Comparative effect of cationic gemini surfactant and its monomeric counterpart on the conformational stability and activity of lysozyme

Abstract

Protein interactions with surfactants are dependent on their physiochemical properties. The effect of cationic gemini surfactant hexanediyl-α,ω-bis-(N-(2-hydroxyethyl)-N-methylhexadecylammonium dibromide) on the stability and activity of hen egg white lysozyme was compared with its monomeric counterpart N-(2-hyroxyethyl)-N,N-dimethylhexadecylammonium bromide at pre and post micellar concentrations. This study utilizes circular dichroism (CD), steady-state fluorescence spectroscopy, extrinsic fluorescence spectroscopy, time-resolved fluorescence spectroscopy, UV-visible spectroscopy, molecular docking and turbidity assays to resolve the conformational stability and antibacterial activity of lysozyme in the presence of surfactants. Micelles of both cationic surfactants were observed to stabilize the conformation of the protein, however, gemini was found to stabilize it in a much higher micellar concentration range.
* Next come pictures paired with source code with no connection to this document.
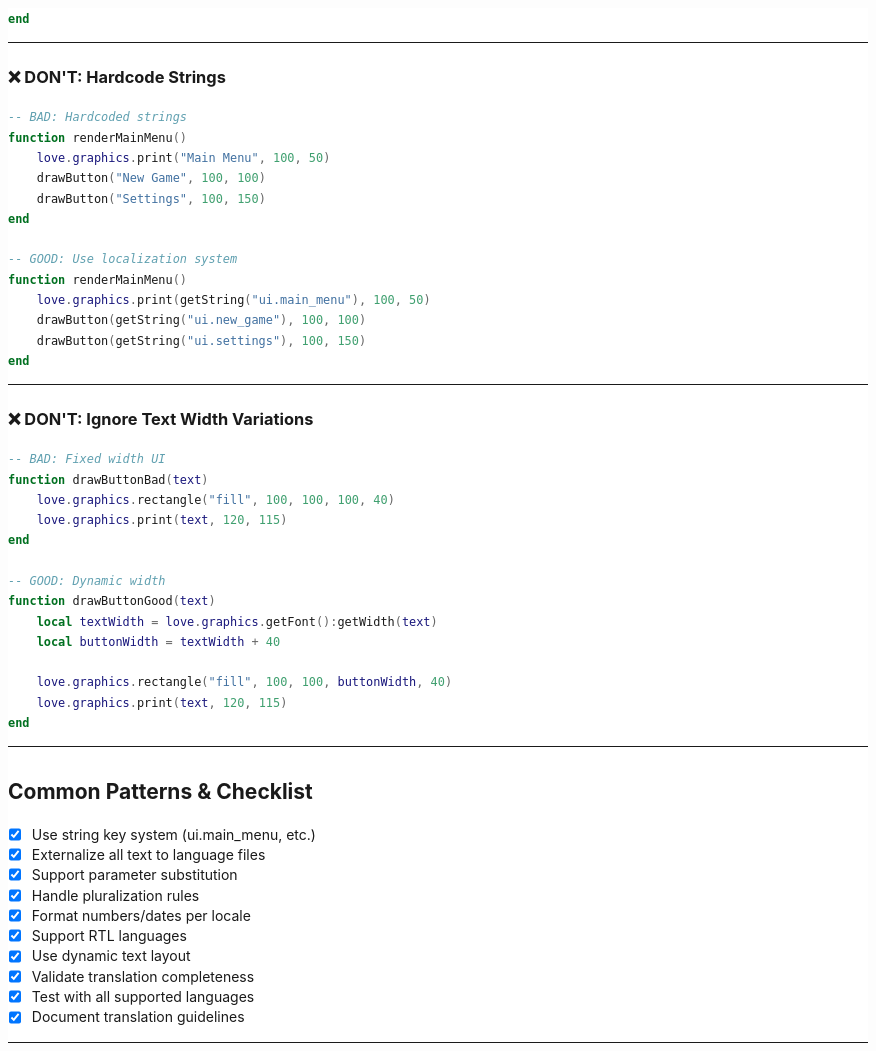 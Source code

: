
 ```lua
end
```

---

### ❌ DON'T: Hardcode Strings

```lua
-- BAD: Hardcoded strings
function renderMainMenu()
    love.graphics.print("Main Menu", 100, 50)
    drawButton("New Game", 100, 100)
    drawButton("Settings", 100, 150)
end

-- GOOD: Use localization system
function renderMainMenu()
    love.graphics.print(getString("ui.main_menu"), 100, 50)
    drawButton(getString("ui.new_game"), 100, 100)
    drawButton(getString("ui.settings"), 100, 150)
end
```

---

### ❌ DON'T: Ignore Text Width Variations

```lua
-- BAD: Fixed width UI
function drawButtonBad(text)
    love.graphics.rectangle("fill", 100, 100, 100, 40)
    love.graphics.print(text, 120, 115)
end

-- GOOD: Dynamic width
function drawButtonGood(text)
    local textWidth = love.graphics.getFont():getWidth(text)
    local buttonWidth = textWidth + 40
    
    love.graphics.rectangle("fill", 100, 100, buttonWidth, 40)
    love.graphics.print(text, 120, 115)
end
```

---

## Common Patterns & Checklist

- [x] Use string key system (ui.main_menu, etc.)
- [x] Externalize all text to language files
- [x] Support parameter substitution
- [x] Handle pluralization rules
- [x] Format numbers/dates per locale
- [x] Support RTL languages
- [x] Use dynamic text layout
- [x] Validate translation completeness
- [x] Test with all supported languages
- [x] Document translation guidelines

---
Detailed analysis of the time-resolved fluorescence spectroscopy results suggests contribution of the lifetime values of Trp62 and Trp108 to the overall conformation change of lysozyme with the increase in concentration of the respective surfactants, which is further correlated with the steady-state fluorescence and CD spectroscopy results. Furthermore, from the CD analysis it was found that the cationic single chain surfactant strongly perturbs the secondary and tertiary structure of the protein as compared to the gemini surfactant. Through docking results, it was found that the gemini surfactant binds weakly with lysozyme as compared to the single chain surfactant. Specifically, the antibacterial activity of lysozyme was found to be increased in the presence of cationic gemini surfactant, which extrapolates the use of these surfactants in pharmaceutics and industries.